The “consumer surplus” analysis of welfarism and the “surplus value” analysis of Socialism both rely on comparative statics (that is, models frozen in time) that assume an equilibrium to be managed from the commanding heights of economic theory. Neither see the dynamic processes that constantly upend these models. They both miss the information processes, contextual and particular to time and place, that keep readjusting prices to the dynamic, creative, and disruptive role entrepreneurs play in resolving the shortfalls of markets. There is never an equilibrium, only a process of equilibration. Hayek understood that we are not sure even about the “intended” consequences of our actions until we see how things work out in experience — “what we shall want when we see it.”It is remarkable how closely Hayek’s view on this matter coincides with that of the American philosopher John Dewey.

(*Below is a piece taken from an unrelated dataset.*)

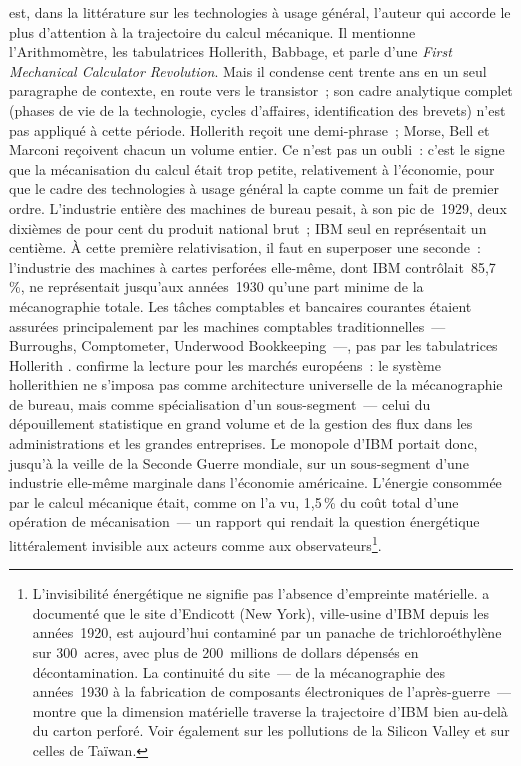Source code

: \textcite{kooij_information_2022} est, dans la littérature sur les technologies à usage général, l'auteur qui accorde le plus d'attention à la trajectoire du calcul mécanique. Il mentionne l'Arithmomètre, les tabulatrices Hollerith, Babbage, et parle d'une \og \emph{First Mechanical Calculator Revolution}\fg{}. Mais il condense cent trente ans en un seul paragraphe de contexte, en route vers le transistor~; son cadre analytique complet (phases de vie de la technologie, cycles d'affaires, identification des brevets) n'est pas appliqué à cette période. Hollerith reçoit une demi-phrase~; Morse, Bell et Marconi reçoivent chacun un volume entier. Ce n'est pas un oubli~: c'est le signe que la mécanisation du calcul était trop petite, relativement à l'économie, pour que le cadre des technologies à usage général la capte comme un fait de premier ordre. L'industrie entière des machines de bureau pesait, à son pic de~1929, deux dixièmes de pour cent du produit national brut~; IBM seul en représentait un centième. À cette première relativisation, il faut en superposer une seconde~: l'industrie des machines à cartes perforées elle-même, dont IBM contrôlait~85,7\,\%, ne représentait jusqu'aux années~1930 qu'une part minime de la mécanographie totale. Les tâches comptables et bancaires courantes étaient assurées principalement par les machines comptables traditionnelles~--- Burroughs, Comptometer, Underwood Bookkeeping~---, pas par les tabulatrices Hollerith \parencite[p.~158]{cortada_before_1993}. \textcite{heide_punched_2009} confirme la lecture pour les marchés européens~: le système hollerithien ne s'imposa pas comme architecture universelle de la mécanographie de bureau, mais comme spécialisation d'un sous-segment~--- celui du dépouillement statistique en grand volume et de la gestion des flux dans les administrations et les grandes entreprises. Le monopole d'IBM portait donc, jusqu'à la veille de la Seconde Guerre mondiale, sur un sous-segment d'une industrie elle-même marginale dans l'économie américaine. L'énergie consommée par le calcul mécanique était, comme on l'a vu, 1,5\,\% du coût total d'une opération de mécanisation~--- un rapport qui rendait la question énergétique littéralement invisible aux acteurs comme aux observateurs\footnote{L'invisibilité énergétique ne signifie pas l'absence d'empreinte matérielle. \textcite{little_toxic_2014} a documenté que le site d'Endicott (New York), ville-usine d'IBM depuis les années~1920, est aujourd'hui contaminé par un panache de trichloroéthylène sur 300~acres, avec plus de 200~millions de dollars dépensés en décontamination. La continuité du site~--- de la mécanographie des années~1930 à la fabrication de composants électroniques de l'après-guerre~--- montre que la dimension matérielle traverse la trajectoire d'IBM bien au-delà du carton perforé. Voir également \textcite{lecuyer_clean_2017} sur les pollutions de la Silicon Valley et \textcite{chiu_dark_2011} sur celles de Taïwan.}.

For a good discussion of this odd-fellow coincidence, see Colin Koopman, “Morals and Markets: Liberal Democracy through Dewey and Hayek,” Journal of Speculative Philosophy 23, no. 3 (2009): 151–79. In 1939, Dewey wrote that his views “are summed up in the old saying, ‘Respice finem‘ — a saying which marks the difference between simply having an end-in-view for which any desires suffices, and looking, examining, to make sure that the consequences that will actually result are such as will be actually prized and valued when they occur.” Dewey, Theory of Valuation, vol. 2, no. 4 of International Encyclopedia of Unified Science, ed. Otto Neurath (Chicago: University of Chicago Press, 1939), 31–32 (emphasis in original).




5.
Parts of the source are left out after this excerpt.